*** Opening Information supplied ***

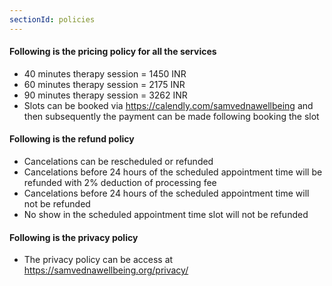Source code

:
 ```yaml
---
sectionId: policies
---
```


#### Following is the pricing policy for all the services

- 40 minutes therapy session = 1450 INR
- 60 minutes therapy session = 2175 INR
- 90 minutes therapy session = 3262 INR
- Slots can be booked via https://calendly.com/samvednawellbeing and then subsequently the payment can be made following booking the slot

#### Following is the refund policy

- Cancelations can be rescheduled or refunded
- Cancelations before 24 hours of the scheduled appointment time will be refunded with 2% deduction of processing fee
- Cancelations before 24 hours of the scheduled appointment time will not be refunded
- No show in the scheduled appointment time slot will not be refunded

#### Following is the privacy policy

- The privacy policy can be access at https://samvednawellbeing.org/privacy/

*** Closing Information supplied ***

About this exercise:
Starting at the line that contains "- No show in", print every line through the last one of the records, exactly and with nothing else.

Answer:
- No show in the scheduled appointment time slot will not be refunded

#### Following is the privacy policy

- The privacy policy can be access at https://samvednawellbeing.org/privacy/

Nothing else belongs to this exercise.